*WHAT THIS TASK INVOLVES*
Could you set down exactly the lines in the records below between the line holding "gobigger.level_3.submission_level_3_22 | 1010.1489023165185" and the line holding "gobigger.level_3.submission_level_3_24 | 1009.9149424067234", inclusive?

*SUPPLIED DATA*

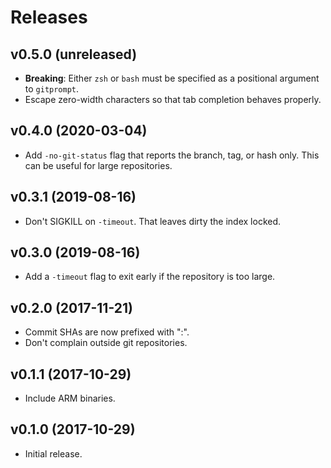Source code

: Releases
========

v0.5.0 (unreleased)
-------------------

-   **Breaking**: Either `zsh` or `bash` must be specified as a positional
    argument to `gitprompt`.
-   Escape zero-width characters so that tab completion behaves properly.


v0.4.0 (2020-03-04)
-------------------

-   Add `-no-git-status` flag that reports the branch, tag, or hash only. This
    can be useful for large repositories.


v0.3.1 (2019-08-16)
-------------------

-   Don't SIGKILL on `-timeout`. That leaves dirty the index locked.


v0.3.0 (2019-08-16)
-------------------

-   Add a `-timeout` flag to exit early if the repository is too large.


v0.2.0 (2017-11-21)
-------------------

-   Commit SHAs are now prefixed with ":".
-   Don't complain outside git repositories.


v0.1.1 (2017-10-29)
-------------------

-   Include ARM binaries.


v0.1.0 (2017-10-29)
-------------------

-   Initial release.

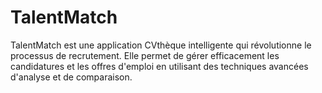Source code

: # TalentMatch
TalentMatch est une application CVthèque intelligente qui révolutionne le processus de recrutement. Elle permet de gérer efficacement les candidatures et les offres d'emploi en utilisant des techniques avancées d'analyse et de comparaison.
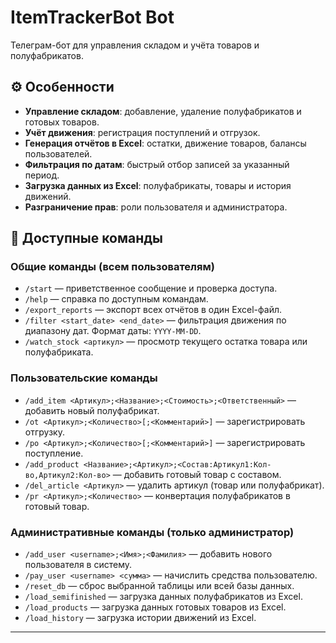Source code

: # ItemTrackerBot Bot

Телеграм-бот для управления складом и учёта товаров и полуфабрикатов.

## ⚙️ Особенности

- **Управление складом**: добавление, удаление полуфабрикатов и готовых товаров.
- **Учёт движения**: регистрация поступлений и отгрузок.
- **Генерация отчётов в Excel**: остатки, движение товаров, балансы пользователей.
- **Фильтрация по датам**: быстрый отбор записей за указанный период.
- **Загрузка данных из Excel**: полуфабрикаты, товары и история движений.
- **Разграничение прав**: роли пользователя и администратора.

## 💬 Доступные команды

### Общие команды (всем пользователям)

- `/start` — приветственное сообщение и проверка доступа.
- `/help` — справка по доступным командам.
- `/export_reports` — экспорт всех отчётов в один Excel-файл.
- `/filter <start_date> <end_date>` — фильтрация движения по диапазону дат. Формат даты: `YYYY-MM-DD`.
- `/watch_stock <артикул>` — просмотр текущего остатка товара или полуфабриката.

### Пользовательские команды

- `/add_item <Артикул>;<Название>;<Стоимость>;<Ответственный>` — добавить новый полуфабрикат.
- `/ot <Артикул>;<Количество>[;<Комментарий>]` — зарегистрировать отгрузку.
- `/po <Артикул>;<Количество>[;<Комментарий>]` — зарегистрировать поступление.
- `/add_product <Название>;<Артикул>;<Состав:Артикул1:Кол-во,Артикул2:Кол-во>` — добавить готовый товар с составом.
- `/del_article <Артикул>` — удалить артикул (товар или полуфабрикат).
- `/pr <Артикул>;<Количество>` — конвертация полуфабрикатов в готовый товар.

### Административные команды (только администратор)

- `/add_user <username>;<Имя>;<Фамилия>` — добавить нового пользователя в систему.
- `/pay_user <username> <сумма>` — начислить средства пользователю.
- `/reset_db` — сброс выбранной таблицы или всей базы данных.
- `/load_semifinished` — загрузка данных полуфабрикатов из Excel.
- `/load_products` — загрузка данных готовых товаров из Excel.
- `/load_history` — загрузка истории движений из Excel.

---

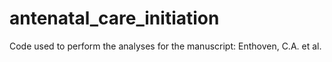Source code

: # antenatal_care_initiation
Code used to perform the analyses for the manuscript: Enthoven, C.A. et al. 
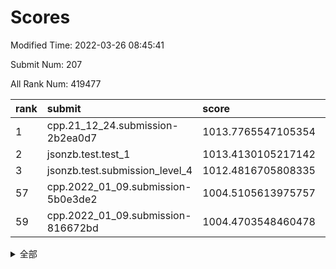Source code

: # Scores

Modified Time: 2022-03-26 08:45:41

Submit Num: 207

All Rank Num: 419477

| rank |               submit               |       score        |       sigma        | pk_num |
| :--- | :--------------------------------- | :----------------- | :----------------- | :----- |
| 1    | cpp.21_12_24.submission-2b2ea0d7   | 1013.7765547105354 | 0.8124839792872829 | 8105   |
| 2    | jsonzb.test.test_1                 | 1013.4130105217142 | 0.8630699058851126 | 8112   |
| 3    | jsonzb.test.submission_level_4     | 1012.4816705808335 | 0.7912185603372709 | 8103   |
| 57   | cpp.2022_01_09.submission-5b0e3de2 | 1004.5105613975757 | 0.7218626580143659 | 8109   |
| 59   | cpp.2022_01_09.submission-816672bd | 1004.4703548460478 | 0.7160755880836338 | 8105   |


<details>
<summary>全部</summary>

| rank |                 submit                 |       score        |       sigma        | pk_num |
| :--- | :------------------------------------- | :----------------- | :----------------- | :----- |
| 1    | cpp.21_12_24.submission-2b2ea0d7       | 1013.7765547105354 | 0.8124839792872829 | 8105   |
| 2    | jsonzb.test.test_1                     | 1013.4130105217142 | 0.8630699058851126 | 8112   |
| 3    | jsonzb.test.submission_level_4         | 1012.4816705808335 | 0.7912185603372709 | 8103   |
| 4    | gobigger.level_3.submission_level_3_25 | 1012.3212859022912 | 0.798982774219182  | 8108   |
| 5    | gobigger.level_3.submission_level_3_8  | 1011.0543464223512 | 0.769989214648657  | 8110   |
| 6    | gobigger.level_3.submission_level_3_48 | 1011.0355139528684 | 0.7588218158993857 | 8112   |
| 7    | gobigger.level_3.submission_level_3_30 | 1011.0329106937047 | 0.8165083382534967 | 8108   |
| 8    | gobigger.level_3.submission_level_3_26 | 1010.9687996282448 | 0.7983333210635385 | 8099   |
| 9    | gobigger.level_3.submission_level_3_36 | 1010.9397048290554 | 0.7558270493873522 | 8111   |
| 10   | gobigger.level_3.submission_level_3_11 | 1010.9207552143638 | 0.7819823861331653 | 8114   |
| 11   | gobigger.level_3.submission_level_3_49 | 1010.8215858477023 | 0.7552004087052353 | 8107   |
| 12   | gobigger.level_3.submission_level_3_1  | 1010.7534585678529 | 0.7713829265109491 | 8102   |
| 13   | gobigger.level_3.submission_level_3_27 | 1010.7475004107106 | 0.7614114210619348 | 8105   |
| 14   | gobigger.level_3.submission_level_3_16 | 1010.6610687652969 | 0.7517069695741314 | 8104   |
| 15   | gobigger.level_3.submission_level_3_14 | 1010.5876484525701 | 0.7989633427486416 | 8103   |
| 16   | gobigger.level_3.submission_level_3_7  | 1010.5645249744184 | 0.7745559608608027 | 8104   |
| 17   | gobigger.level_3.submission_level_3_3  | 1010.4756660382722 | 0.7744607930805306 | 8105   |
| 18   | gobigger.level_3.submission_level_3_29 | 1010.4189888579867 | 0.7891964194030026 | 8109   |
| 19   | gobigger.level_3.submission_level_3_13 | 1010.4142161986186 | 0.7747260459779559 | 8112   |
| 20   | gobigger.level_3.submission_level_3_12 | 1010.3914197676844 | 0.7711253477477324 | 8100   |
| 21   | gobigger.level_3.submission_level_3_32 | 1010.3654486001325 | 0.7628657205999325 | 8105   |
| 22   | gobigger.level_3.submission_level_3_2  | 1010.1826649862874 | 0.7615224756141733 | 8103   |
| 23   | gobigger.level_3.submission_level_3_42 | 1010.1705845681919 | 0.7931035191748662 | 8106   |
| 24   | gobigger.level_3.submission_level_3_0  | 1010.1541367031432 | 0.7600421327040472 | 8106   |
| 25   | gobigger.level_3.submission_level_3_20 | 1010.1511013380103 | 0.7396087942324446 | 8101   |
| 26   | gobigger.level_3.submission_level_3_22 | 1010.1489023165185 | 0.7536830176496805 | 8110   |
| 27   | gobigger.level_3.submission_level_3_45 | 1010.1344561660502 | 0.7575933184116935 | 8103   |
| 28   | gobigger.level_3.submission_level_3_4  | 1010.055785645204  | 0.7504631547127135 | 8104   |
| 29   | gobigger.level_3.submission_level_3_18 | 1010.0128635067224 | 0.7607277274865344 | 8106   |
| 30   | gobigger.level_3.submission_level_3_19 | 1009.9760371993527 | 0.7654509423594208 | 8106   |
| 31   | gobigger.level_3.submission_level_3_15 | 1009.9274092422472 | 0.7681706746051743 | 8108   |
| 32   | gobigger.level_3.submission_level_3_24 | 1009.9149424067234 | 0.7652616500910883 | 8106   |
| 33   | gobigger.level_3.submission_level_3_40 | 1009.8862466635755 | 0.7417001411206735 | 8104   |
| 34   | gobigger.level_3.submission_level_3_47 | 1009.8524156490552 | 0.7498313021302743 | 8104   |
| 35   | gobigger.level_3.submission_level_3_41 | 1009.7826268052296 | 0.7499730071514339 | 8105   |
| 36   | gobigger.level_3.submission_level_3_44 | 1009.6699848675718 | 0.7709727965226135 | 8105   |
| 37   | gobigger.level_3.submission_level_3_33 | 1009.5085301848834 | 0.7461171245018798 | 8111   |
| 38   | gobigger.level_3.submission_level_3_9  | 1009.4777999899791 | 0.7529228848492121 | 8104   |
| 39   | gobigger.level_3.submission_level_3_17 | 1009.4747885100521 | 0.7550833956942965 | 8108   |
| 40   | gobigger.level_3.submission_level_3_23 | 1009.4704509190639 | 0.7472048175626226 | 8110   |
| 41   | gobigger.level_3.submission_level_3_28 | 1009.4016145415508 | 0.7630472176702021 | 8108   |
| 42   | gobigger.level_3.submission_level_3_38 | 1009.3814953335217 | 0.7547126658354185 | 8112   |
| 43   | gobigger.level_3.submission_level_3_34 | 1009.3098842453237 | 0.7491662238100956 | 8105   |
| 44   | gobigger.level_3.submission_level_3_46 | 1009.2956352732959 | 0.7425797496719355 | 8104   |
| 45   | gobigger.level_3.submission_level_3_39 | 1009.2885089923554 | 0.7551290349046174 | 8109   |
| 46   | gobigger.level_3.submission_level_3_43 | 1009.2726477749453 | 0.7548548888886488 | 8109   |
| 47   | gobigger.level_3.submission_level_3_10 | 1009.2002165119524 | 0.7463087192179321 | 8103   |
| 48   | gobigger.level_3.submission_level_3_35 | 1009.1807550649283 | 0.7370061395208986 | 8110   |
| 49   | gobigger.level_3.submission_level_3_31 | 1009.1736400048627 | 0.7346313365920594 | 8111   |
| 50   | gobigger.level_3.submission_level_3_37 | 1009.0187030263877 | 0.7503004520410432 | 8112   |
| 51   | gobigger.level_3.submission_level_3_6  | 1008.7508005040484 | 0.74222693534363   | 8108   |
| 52   | gobigger.level_3.submission_level_3_5  | 1008.6159965978052 | 0.7417330046271953 | 8107   |
| 53   | gobigger.level_3.submission_level_3_21 | 1008.2931497761163 | 0.7422891932320056 | 8107   |
| 54   | gobigger.level_1.submission_level_1_26 | 1004.8473933853339 | 0.7259272667629559 | 8101   |
| 55   | gobigger.level_1.submission_level_1_7  | 1004.7842443078698 | 0.7266602511426518 | 8110   |
| 56   | gobigger.level_1.submission_level_1_16 | 1004.698419269159  | 0.7119399941797498 | 8108   |
| 57   | cpp.2022_01_09.submission-5b0e3de2     | 1004.5105613975757 | 0.7218626580143659 | 8109   |
| 58   | gobigger.level_1.submission_level_1_34 | 1004.4750395157861 | 0.7117353864985789 | 8107   |
| 59   | cpp.2022_01_09.submission-816672bd     | 1004.4703548460478 | 0.7160755880836338 | 8105   |
| 60   | gobigger.level_1.submission_level_1_2  | 1004.455434359836  | 0.7208457378593285 | 8109   |
| 61   | gobigger.level_1.submission_level_1_13 | 1004.2537767480122 | 0.7277047862021822 | 8112   |
| 62   | gobigger.level_1.submission_level_1_18 | 1004.116070437202  | 0.7147444376307902 | 8102   |
| 63   | gobigger.level_1.submission_level_1_33 | 1004.0112705237829 | 0.7221356409703478 | 8101   |
| 64   | gobigger.level_1.submission_level_1_30 | 1004.0027712347144 | 0.7240985618384095 | 8104   |
| 65   | gobigger.level_1.submission_level_1_14 | 1003.9920706674724 | 0.7216493086527929 | 8108   |
| 66   | gobigger.level_1.submission_level_1_29 | 1003.8351613097581 | 0.7219028257459599 | 8100   |
| 67   | gobigger.level_1.submission_level_1_37 | 1003.8050528762333 | 0.7124851324053807 | 8108   |
| 68   | gobigger.level_1.submission_level_1_15 | 1003.787036174192  | 0.730026508028494  | 8103   |
| 69   | gobigger.level_1.submission_level_1_5  | 1003.7407657251554 | 0.7281464730653207 | 8105   |
| 70   | gobigger.level_1.submission_level_1_27 | 1003.6728141515387 | 0.7134463242513124 | 8107   |
| 71   | gobigger.level_1.submission_level_1_48 | 1003.6221789332033 | 0.7201022678073091 | 8107   |
| 72   | gobigger.level_1.submission_level_1_28 | 1003.5675243448028 | 0.7054510406654559 | 8106   |
| 73   | gobigger.level_1.submission_level_1_39 | 1003.5548675796224 | 0.7150176785582311 | 8108   |
| 74   | gobigger.level_1.submission_level_1_19 | 1003.5544968044221 | 0.7200401954990677 | 8104   |
| 75   | gobigger.level_1.submission_level_1_46 | 1003.5057455452444 | 0.7120161265416703 | 8103   |
| 76   | gobigger.level_1.submission_level_1_35 | 1003.382134434711  | 0.7218546190016617 | 8108   |
| 77   | gobigger.level_1.submission_level_1_8  | 1003.3724224843813 | 0.7205873819237951 | 8104   |
| 78   | gobigger.level_1.submission_level_1_41 | 1003.3114611009986 | 0.7044370737835586 | 8109   |
| 79   | gobigger.level_1.submission_level_1_1  | 1003.3093764563719 | 0.7135164883916193 | 8101   |
| 80   | gobigger.level_1.submission_level_1_9  | 1003.2766045810557 | 0.7192248942976557 | 8106   |
| 81   | gobigger.level_1.submission_level_1_42 | 1003.2025791254083 | 0.7128948823970193 | 8101   |
| 82   | gobigger.level_1.submission_level_1_3  | 1003.1969400131968 | 0.7075826297837073 | 8105   |
| 83   | gobigger.level_1.submission_level_1_47 | 1003.1606553929829 | 0.7053296804650141 | 8104   |
| 84   | gobigger.level_1.submission_level_1_20 | 1003.1590664327396 | 0.7244487782854375 | 8105   |
| 85   | gobigger.level_1.submission_level_1_6  | 1003.122247040088  | 0.7159344372423506 | 8109   |
| 86   | gobigger.level_1.submission_level_1_12 | 1003.0467809780863 | 0.7103236167561929 | 8108   |
| 87   | gobigger.level_1.submission_level_1_22 | 1002.9785279596218 | 0.7271499841062269 | 8103   |
| 88   | gobigger.level_1.submission_level_1_17 | 1002.9604684674948 | 0.7112753811675375 | 8107   |
| 89   | gobigger.level_1.submission_level_1_44 | 1002.9087722394873 | 0.7154874077114675 | 8097   |
| 90   | gobigger.level_1.submission_level_1_31 | 1002.8696294084893 | 0.716734820647257  | 8100   |
| 91   | gobigger.level_1.submission_level_1_24 | 1002.8342564895663 | 0.7097427380026752 | 8111   |
| 92   | gobigger.level_1.submission_level_1_36 | 1002.7413770511081 | 0.7189080620143803 | 8108   |
| 93   | gobigger.level_1.submission_level_1_4  | 1002.736394705345  | 0.7103702302934953 | 8103   |
| 94   | gobigger.level_1.submission_level_1_49 | 1002.7109745206143 | 0.7130279074102719 | 8109   |
| 95   | gobigger.level_1.submission_level_1_25 | 1002.7013808062483 | 0.7102637477836703 | 8104   |
| 96   | gobigger.level_1.submission_level_1_43 | 1002.4947103867904 | 0.7117597021280316 | 8107   |
| 97   | gobigger.level_1.submission_level_1_32 | 1002.3932834859972 | 0.7127342315071805 | 8106   |
| 98   | gobigger.level_1.submission_level_1_38 | 1002.3607728304526 | 0.7105243531414465 | 8104   |
| 99   | gobigger.level_1.submission_level_1_23 | 1002.2217083320885 | 0.7063440387838769 | 8111   |
| 100  | gobigger.level_1.submission_level_1_10 | 1002.1460382247471 | 0.708042393757673  | 8103   |
| 101  | gobigger.level_1.submission_level_1_11 | 1002.0805681196975 | 0.7221721330520431 | 8102   |
| 102  | gobigger.level_1.submission_level_1_21 | 1001.9467027199221 | 0.716563864638083  | 8109   |
| 103  | gobigger.level_1.submission_level_1_40 | 1001.8136862907144 | 0.6997684089230324 | 8106   |
| 104  | gobigger.level_1.submission_level_1_45 | 1001.7933810486641 | 0.7118746987562987 | 8111   |
| 105  | gobigger.level_1.submission_level_1_0  | 1001.4162088393438 | 0.704353980194659  | 8107   |
| 106  | gobigger.random.submission_random_27   | 997.2560289956032  | 0.6969042878383294 | 8109   |
| 107  | gobigger.random.submission_random_20   | 996.9684015468091  | 0.7113494693879014 | 8108   |
| 108  | gobigger.random.submission_random_24   | 996.9422992058967  | 0.700254915228197  | 8107   |
| 109  | gobigger.random.submission_random_1    | 996.9323886763384  | 0.701883655018165  | 8105   |
| 110  | gobigger.random.submission_random_36   | 996.854336574673   | 0.7068517110040685 | 8109   |
| 111  | gobigger.random.submission_random_7    | 996.7171028583742  | 0.7125920348884436 | 8106   |
| 112  | gobigger.random.submission_random_17   | 996.6562375620471  | 0.6968267045267397 | 8104   |
| 113  | gobigger.random.submission_random_10   | 996.6335493178946  | 0.7098785832491047 | 8101   |
| 114  | gobigger.random.submission_random_22   | 996.5240074077326  | 0.7049130192548178 | 8106   |
| 115  | gobigger.random.submission_random_26   | 996.4684909363165  | 0.7168772455940906 | 8103   |
| 116  | gobigger.random.submission_random_47   | 996.4329415912886  | 0.725797621263057  | 8107   |
| 117  | gobigger.random.submission_random_2    | 996.3593167824106  | 0.7081688177577612 | 8102   |
| 118  | gobigger.random.submission_random_25   | 996.348655736632   | 0.7059454723421783 | 8105   |
| 119  | gobigger.random.submission_random_32   | 996.297104942274   | 0.7067288757488243 | 8106   |
| 120  | gobigger.random.submission_random_41   | 996.288695283244   | 0.7181788370965063 | 8107   |
| 121  | gobigger.random.submission_random_44   | 996.2588548714256  | 0.7074711580000136 | 8102   |
| 122  | gobigger.random.submission_random_21   | 996.1706243044376  | 0.7176727011345532 | 8104   |
| 123  | gobigger.random.submission_random_42   | 996.1397987555195  | 0.7120003409417942 | 8100   |
| 124  | gobigger.random.submission_random_33   | 996.1378105490663  | 0.7079582660693077 | 8106   |
| 125  | gobigger.random.submission_random_5    | 996.1093201343842  | 0.7118622198838745 | 8101   |
| 126  | gobigger.random.submission_random_31   | 996.0667248093717  | 0.7124018926184574 | 8103   |
| 127  | gobigger.random.submission_random_18   | 996.0512131472292  | 0.7131668800139237 | 8102   |
| 128  | gobigger.random.submission_random_46   | 996.0434609681171  | 0.7145190495275345 | 8105   |
| 129  | gobigger.random.submission_random_3    | 996.0160214546203  | 0.7143221519184488 | 8103   |
| 130  | gobigger.random.submission_random_23   | 996.0054477444776  | 0.7167263198320091 | 8111   |
| 131  | gobigger.random.submission_random_9    | 996.0036872607784  | 0.7103019181219002 | 8102   |
| 132  | gobigger.random.submission_random_4    | 995.9969141468866  | 0.6991564014271843 | 8103   |
| 133  | gobigger.random.submission_random_30   | 995.8904810903252  | 0.7129395544128654 | 8103   |
| 134  | gobigger.random.submission_random_16   | 995.8861656684489  | 0.710594132021401  | 8108   |
| 135  | gobigger.random.submission_random_15   | 995.8299834703488  | 0.7190410464343497 | 8104   |
| 136  | gobigger.random.submission_random_13   | 995.7449109901917  | 0.7162559091878412 | 8106   |
| 137  | gobigger.random.submission_random_38   | 995.7085807108468  | 0.7162396676993743 | 8109   |
| 138  | gobigger.random.submission_random_11   | 995.6736178926747  | 0.7257744967631939 | 8108   |
| 139  | gobigger.random.submission_random_6    | 995.6730225379811  | 0.70842290727736   | 8106   |
| 140  | gobigger.random.submission_random_0    | 995.6111528671407  | 0.7123934431801701 | 8108   |
| 141  | gobigger.random.submission_random_8    | 995.6026389444935  | 0.7217496648410363 | 8100   |
| 142  | gobigger.random.submission_random_35   | 995.5741957918002  | 0.7067994164739806 | 8099   |
| 143  | gobigger.random.submission_random_49   | 995.5253713053661  | 0.7164330108263606 | 8104   |
| 144  | gobigger.random.submission_random_28   | 995.5064513939909  | 0.704930978899462  | 8111   |
| 145  | gobigger.random.submission_random_14   | 995.4192139289456  | 0.7212060930709187 | 8105   |
| 146  | gobigger.random.submission_random_12   | 995.4091941022755  | 0.7255716068006224 | 8105   |
| 147  | gobigger.random.submission_random_29   | 995.1796603925463  | 0.7064599914659371 | 8107   |
| 148  | gobigger.random.submission_random_37   | 995.1616648946112  | 0.7142236442892536 | 8108   |
| 149  | gobigger.random.submission_random_40   | 995.157953301027   | 0.7134477588529436 | 8104   |
| 150  | gobigger.random.submission_random_19   | 995.0125855551338  | 0.7097813498714927 | 8110   |
| 151  | gobigger.random.submission_random_48   | 994.9027464660655  | 0.7209286611772898 | 8106   |
| 152  | gobigger.random.submission_random_34   | 994.7262503529203  | 0.7190311164727151 | 8105   |
| 153  | gobigger.random.submission_random_39   | 994.7072985935419  | 0.7221528466532793 | 8107   |
| 154  | gobigger.random.submission_random_43   | 994.6205602676288  | 0.7099567065546818 | 8102   |
| 155  | gobigger.level_2.submission_level_2_36 | 994.3729018128811  | 0.7293802028503827 | 8107   |
| 156  | gobigger.random.submission_random_45   | 994.3683754168479  | 0.7158105218090506 | 8109   |
| 157  | gobigger.level_2.submission_level_2_21 | 994.3426667663105  | 0.7307894207242863 | 8103   |
| 158  | gobigger.level_2.submission_level_2_37 | 993.8022556655154  | 0.7263390731512088 | 8106   |
| 159  | gobigger.level_2.submission_level_2_46 | 993.6963322509295  | 0.7321449675373098 | 8102   |
| 160  | gobigger.level_2.submission_level_2_38 | 993.5736571773724  | 0.7250137285426664 | 8105   |
| 161  | gobigger.level_2.submission_level_2_23 | 993.3955345084793  | 0.7544703597960349 | 8107   |
| 162  | gobigger.level_2.submission_level_2_40 | 993.364982641951   | 0.732523187669198  | 8108   |
| 163  | gobigger.level_2.submission_level_2_12 | 993.3172104049712  | 0.7500634993489321 | 8107   |
| 164  | gobigger.level_2.submission_level_2_10 | 993.2813965685035  | 0.74644159321289   | 8104   |
| 165  | gobigger.level_2.submission_level_2_18 | 993.1217847500952  | 0.7291500826037751 | 8103   |
| 166  | gobigger.level_2.submission_level_2_17 | 993.1077826324816  | 0.7442889408860239 | 8109   |
| 167  | gobigger.level_2.submission_level_2_43 | 993.0728293262636  | 0.7417595380353341 | 8107   |
| 168  | gobigger.level_2.submission_level_2_15 | 993.0497124065857  | 0.7341111935185703 | 8101   |
| 169  | gobigger.level_2.submission_level_2_20 | 992.9926557207407  | 0.7476115096515352 | 8104   |
| 170  | gobigger.level_2.submission_level_2_5  | 992.8908105404461  | 0.7374185786012042 | 8101   |
| 171  | gobigger.level_2.submission_level_2_45 | 992.8724438259984  | 0.7230866664559351 | 8105   |
| 172  | gobigger.level_2.submission_level_2_6  | 992.8493123497414  | 0.7400109588154893 | 8105   |
| 173  | gobigger.level_2.submission_level_2_13 | 992.8203437157109  | 0.7478182669771085 | 8112   |
| 174  | gobigger.level_2.submission_level_2_27 | 992.7726795711842  | 0.7368578256483355 | 8107   |
| 175  | gobigger.level_2.submission_level_2_47 | 992.7051694794778  | 0.7361804482817768 | 8112   |
| 176  | gobigger.level_2.submission_level_2_7  | 992.615247799137   | 0.7467163840085576 | 8109   |
| 177  | gobigger.level_2.submission_level_2_42 | 992.3426792388228  | 0.7431516302454301 | 8105   |
| 178  | gobigger.level_2.submission_level_2_1  | 992.1755921541769  | 0.7456829972315737 | 8105   |
| 179  | gobigger.level_2.submission_level_2_22 | 992.141011807632   | 0.7398209230104925 | 8107   |
| 180  | gobigger.level_2.submission_level_2_2  | 992.0828461530388  | 0.7535368647175995 | 8107   |
| 181  | gobigger.level_2.submission_level_2_28 | 991.9108175392103  | 0.7424200903963597 | 8105   |
| 182  | gobigger.level_2.submission_level_2_29 | 991.8876409127193  | 0.7645801798951448 | 8112   |
| 183  | gobigger.level_2.submission_level_2_30 | 991.8644454652473  | 0.7437080315497814 | 8109   |
| 184  | gobigger.level_2.submission_level_2_39 | 991.8135378514747  | 0.7428505607822397 | 8107   |
| 185  | gobigger.level_2.submission_level_2_4  | 991.8085976325067  | 0.7593502698653153 | 8097   |
| 186  | gobigger.level_2.submission_level_2_9  | 991.805054185216   | 0.7458025591942773 | 8108   |
| 187  | gobigger.level_2.submission_level_2_25 | 991.7894126411023  | 0.7542115323092181 | 8105   |
| 188  | gobigger.level_2.submission_level_2_11 | 991.7062977692935  | 0.7439701677547519 | 8105   |
| 189  | gobigger.level_2.submission_level_2_24 | 991.6865252718725  | 0.7501357846178139 | 8110   |
| 190  | gobigger.level_2.submission_level_2_44 | 991.6362567162687  | 0.7654802088456336 | 8105   |
| 191  | gobigger.level_2.submission_level_2_31 | 991.5738708039327  | 0.7581277926095314 | 8106   |
| 192  | gobigger.level_2.submission_level_2_19 | 991.5647861673133  | 0.7632652792974206 | 8103   |
| 193  | gobigger.level_2.submission_level_2_41 | 991.550377009107   | 0.7440809237693384 | 8106   |
| 194  | gobigger.level_2.submission_level_2_26 | 991.5374079028529  | 0.7572675618821068 | 8105   |
| 195  | gobigger.level_2.submission_level_2_0  | 991.4839236890213  | 0.7634828272248402 | 8105   |
| 196  | gobigger.level_2.submission_level_2_48 | 991.4622030319454  | 0.7501610716925786 | 8103   |
| 197  | gobigger.level_2.submission_level_2_32 | 991.4001610562684  | 0.761550407951791  | 8110   |
| 198  | gobigger.level_2.submission_level_2_49 | 991.3688308515125  | 0.7451668863772392 | 8105   |
| 199  | gobigger.level_2.submission_level_2_34 | 991.3475894368394  | 0.7547136770111356 | 8100   |
| 200  | gobigger.level_2.submission_level_2_35 | 991.3334775301627  | 0.7553492506718578 | 8106   |
| 201  | gobigger.level_2.submission_level_2_3  | 991.2449822060365  | 0.7507698399573021 | 8105   |
| 202  | gobigger.level_2.submission_level_2_14 | 991.1227271128419  | 0.7604937646582486 | 8107   |
| 203  | gobigger.level_2.submission_level_2_16 | 991.0617120367809  | 0.7455119524901225 | 8106   |
| 204  | gobigger.level_2.submission_level_2_8  | 991.0400432567815  | 0.7614937317545598 | 8110   |
| 205  | gobigger.level_2.submission_level_2_33 | 990.08591811425    | 0.7533102713914201 | 8110   |
| 206  | gobigger.none.submission_none_0        | 977.7135822334443  | 1.2824580046175869 | 8104   |
| 207  | gobigger.none.submission_none_1        | 974.852955017705   | 1.548913007455685  | 8100   |

</details>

*RESULT BELOW*
| 26   | gobigger.level_3.submission_level_3_22 | 1010.1489023165185 | 0.7536830176496805 | 8110   |
| 27   | gobigger.level_3.submission_level_3_45 | 1010.1344561660502 | 0.7575933184116935 | 8103   |
| 28   | gobigger.level_3.submission_level_3_4  | 1010.055785645204  | 0.7504631547127135 | 8104   |
| 29   | gobigger.level_3.submission_level_3_18 | 1010.0128635067224 | 0.7607277274865344 | 8106   |
| 30   | gobigger.level_3.submission_level_3_19 | 1009.9760371993527 | 0.7654509423594208 | 8106   |
| 31   | gobigger.level_3.submission_level_3_15 | 1009.9274092422472 | 0.7681706746051743 | 8108   |
| 32   | gobigger.level_3.submission_level_3_24 | 1009.9149424067234 | 0.7652616500910883 | 8106   |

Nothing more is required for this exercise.